The lawsuit alleges the Gretna police officers are required to write three traffic tickets per day and make at least one arrest every two days.
“Why three and one?” Esman asked. “Where’s the scientific evidence that those numbers are appropriate for what’s going on in the community?”
Quotas for police officers have been illegal in Louisiana since 2008, pursuant to La.R.S. 40:2401.1. The law states that no police department can establish “formally or informally” a plan to evaluate or discipline a law enforcement officer on the basis of that officer making a predetermined number of arrests or issuing a specified number of traffic citations.
Swear said in the suit that in December 2014 he attended a mandatory meeting where he learned that the department was instituting the quota and that disciplinary action would be leveraged against officers who did not comply.
Soon after the meeting, Swear began voicing his concerns to friends and family, as well as to other police officers. Swear, who joined the department in 2010, said that he approached Police Chief Arthur Lawson and Captain Scott Vinson, who are both named in the suit, with his concerns about the legality of the quota system. He told them that he was unwilling to participate in such a program.
The lawsuit stated that Swear was disciplined and subsequently discharged from employment for speaking out against the quota system and for refusing to participate.
Deputy Police Chief Anthony Christina recently told The New Orleans Advocate that “at one point there was disciplinary action because of adherence to rules and regulations,” but said that Swear made a choice to leave the department to attend college.
Swear also brought his concerns to the FBI. The lawsuit stated that an FBI agent met with Swear several times to discuss the quota system. Christina said, however, that federal authorities have not contacted the department about the allegations. The FBI has declined comment on the case.

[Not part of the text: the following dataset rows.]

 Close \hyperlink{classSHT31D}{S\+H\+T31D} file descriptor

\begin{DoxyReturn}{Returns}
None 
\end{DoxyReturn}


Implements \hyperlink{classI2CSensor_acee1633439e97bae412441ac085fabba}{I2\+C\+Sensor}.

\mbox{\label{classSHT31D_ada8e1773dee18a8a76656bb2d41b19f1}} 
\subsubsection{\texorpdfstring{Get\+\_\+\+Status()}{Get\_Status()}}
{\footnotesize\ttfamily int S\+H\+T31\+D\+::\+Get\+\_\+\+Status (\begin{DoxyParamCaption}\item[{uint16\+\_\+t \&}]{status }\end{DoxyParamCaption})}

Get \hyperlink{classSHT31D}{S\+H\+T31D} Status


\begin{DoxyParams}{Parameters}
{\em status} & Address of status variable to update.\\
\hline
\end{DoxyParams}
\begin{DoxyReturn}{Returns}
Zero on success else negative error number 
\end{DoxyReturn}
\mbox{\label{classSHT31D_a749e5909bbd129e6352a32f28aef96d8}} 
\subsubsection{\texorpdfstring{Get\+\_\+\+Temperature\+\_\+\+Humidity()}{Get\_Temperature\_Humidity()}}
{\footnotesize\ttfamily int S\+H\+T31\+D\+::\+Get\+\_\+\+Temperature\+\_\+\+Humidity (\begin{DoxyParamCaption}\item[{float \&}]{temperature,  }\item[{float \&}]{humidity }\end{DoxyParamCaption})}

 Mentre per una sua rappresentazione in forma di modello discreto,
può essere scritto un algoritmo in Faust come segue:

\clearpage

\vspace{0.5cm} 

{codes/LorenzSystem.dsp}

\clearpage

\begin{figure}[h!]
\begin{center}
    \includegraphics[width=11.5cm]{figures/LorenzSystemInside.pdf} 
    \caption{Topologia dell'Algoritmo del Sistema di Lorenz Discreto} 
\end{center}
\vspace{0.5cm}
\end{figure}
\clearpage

The lawsuit levels several accusations against Vinson and Lawson including First Amendment discrimination and retaliation, and failure to adhere to the minimum statutory requirements before terminating Swear. Swear is seeking damages under Louisiana’s whistleblower law as well as a permanent injunction that will bar the department from enforcing a quota system.
Christina denied all claims made by Swear. He said that the department expects officers to be proactive in their approach to policing but that, “the Gretna Police Department does not have a quota system and has never had a quota system.”
Swear’s attorney did not respond to requests for comment.